On 10 July 2018, the National Infrastructure Commission (NIC) published its first ever assessment of UK National Infrastructure. The report sets out a long term vision for high quality and sustainable economic infrastructure for the UK, accompanied with detailed proposals of how the Government should attempt to achieve a switch to greener energy. The report focused on several areas including energy, waste, transport, digital technologies and flood management.
In terms of energy and waste, the NIC recommended that the UK should aim to achieve:
- half of the UK’s power provided by renewable energy by 2030 by investing in low cost renewables such as wind and solar and promoting new technologies
- three quarters of plastic packaging to be recycled by 2030 in order to reduce waste from plastics.
Low Carbon Infrastructure at no extra cost
The NIC found that consumers currently pay an average of £1,850 per year for electricity, heating, hot water and petrol or diesel. The NIC’s analysis has shown that the same level of services could be delivered at the same cost in 2060 by a low carbon energy system. The system envisaged by the NIC would cost no more than relying on the development new nuclear power plants.
In order to progress towards zero carbon heat by 2050, the NIC recommends investing in wind and solar. The NIC also recommends establishing the case for heat pumps and for using hydrogen as a replacement for natural gas and oil, which should then be followed by community-level trials by 2021. If these trials are a success, then a larger trial should be launched to supply at least 10,000 homes by 2023.
In addition, the NIC recommends improving energy efficiency of buildings. The Government should set a target for the rate of installations of energy efficiency measures in the building stock of 21,000 measures a week by 2020 (such as loft insulation, double glazing or wall insulation). The NIC believes that an estimated £3.8 billion would have to be set aside between now and 2030 to deliver energy efficiency improvements in social housing.
In terms of recyclables, the NIC assessment was particularly focused on plastics. Increased recycling of plastics could save £6.2 billion from 2020 to 2050, as well as avoiding the need to build 20 additional incinerators required to deal with that plastic. Therefore, the NIC has set recycling targets of 65% of municipal waste and 75% of plastic packaging by 2030. This would be reinforced by the Government setting individual targets for all local authorities, whilst providing financial support for the transitional costs involved of increasing recycling that much.
The NIC considers that in order to achieve this, the Government should establish separated food waste collection for households and businesses so that biogas production can be increased by 2025. The use of hard-to-recycle plastic packaging, such as PVC and polystyrene, should also be restricted and manufacturers should be given incentives to reduce packaging and instead create products that are more easily recyclable by 2022.

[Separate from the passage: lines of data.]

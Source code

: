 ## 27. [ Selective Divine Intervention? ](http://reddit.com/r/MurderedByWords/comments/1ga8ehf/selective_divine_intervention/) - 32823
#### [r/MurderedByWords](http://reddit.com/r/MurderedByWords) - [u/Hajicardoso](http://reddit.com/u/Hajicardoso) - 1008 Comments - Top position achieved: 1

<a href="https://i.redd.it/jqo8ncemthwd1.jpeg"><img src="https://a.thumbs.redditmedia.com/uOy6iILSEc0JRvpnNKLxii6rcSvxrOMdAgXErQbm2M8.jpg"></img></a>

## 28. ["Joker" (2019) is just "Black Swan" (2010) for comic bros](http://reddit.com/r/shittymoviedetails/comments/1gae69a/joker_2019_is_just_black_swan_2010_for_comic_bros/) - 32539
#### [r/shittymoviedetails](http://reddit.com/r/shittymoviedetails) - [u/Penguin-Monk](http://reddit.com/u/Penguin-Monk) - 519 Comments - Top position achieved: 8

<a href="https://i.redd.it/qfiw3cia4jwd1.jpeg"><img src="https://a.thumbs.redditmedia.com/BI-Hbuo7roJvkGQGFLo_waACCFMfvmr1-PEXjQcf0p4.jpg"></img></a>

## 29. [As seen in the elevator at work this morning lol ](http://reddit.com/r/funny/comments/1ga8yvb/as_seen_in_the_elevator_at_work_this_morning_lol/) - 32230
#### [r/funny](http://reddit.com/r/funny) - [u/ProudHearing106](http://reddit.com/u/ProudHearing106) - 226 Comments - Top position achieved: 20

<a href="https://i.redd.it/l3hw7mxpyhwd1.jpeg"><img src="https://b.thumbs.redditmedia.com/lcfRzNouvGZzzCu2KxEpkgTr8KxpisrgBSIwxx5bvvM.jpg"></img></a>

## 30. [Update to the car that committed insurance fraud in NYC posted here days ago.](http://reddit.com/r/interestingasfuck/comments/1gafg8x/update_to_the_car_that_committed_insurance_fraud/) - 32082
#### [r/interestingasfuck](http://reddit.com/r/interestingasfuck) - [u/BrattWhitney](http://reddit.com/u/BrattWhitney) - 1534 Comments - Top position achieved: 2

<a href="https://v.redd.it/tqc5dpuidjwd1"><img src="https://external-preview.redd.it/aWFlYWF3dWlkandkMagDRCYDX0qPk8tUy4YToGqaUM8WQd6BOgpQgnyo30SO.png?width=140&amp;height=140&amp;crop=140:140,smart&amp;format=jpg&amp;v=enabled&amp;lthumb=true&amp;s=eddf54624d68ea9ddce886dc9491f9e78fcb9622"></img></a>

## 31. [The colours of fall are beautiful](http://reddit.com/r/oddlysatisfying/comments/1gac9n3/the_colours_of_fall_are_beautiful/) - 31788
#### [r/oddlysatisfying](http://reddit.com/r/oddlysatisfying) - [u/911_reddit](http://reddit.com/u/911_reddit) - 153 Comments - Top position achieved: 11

The NIC recommends that the government should set out a pipeline of pot 1 Contracts for Difference auctions, to deliver at least 50% renewable generation by 2030 as part of the transition to a highly renewable generation mix.
Whilst the NIC has itself noted that the recommendations it has outlined are ambitious, it believes it has focused on key priorities that the UK infrastructure most crucially needs. Initially the Government has committed to putting the assessment before Parliament, and that the NIC should expect a response within 6 months to a year. The Government’s response will specify which recommendations it has taken on board, any alternative proposals, as well as any recommendations it has not agreed. Then a second assessment will be undertaken by the NIC, to be expected around 2023 which will build on the current report.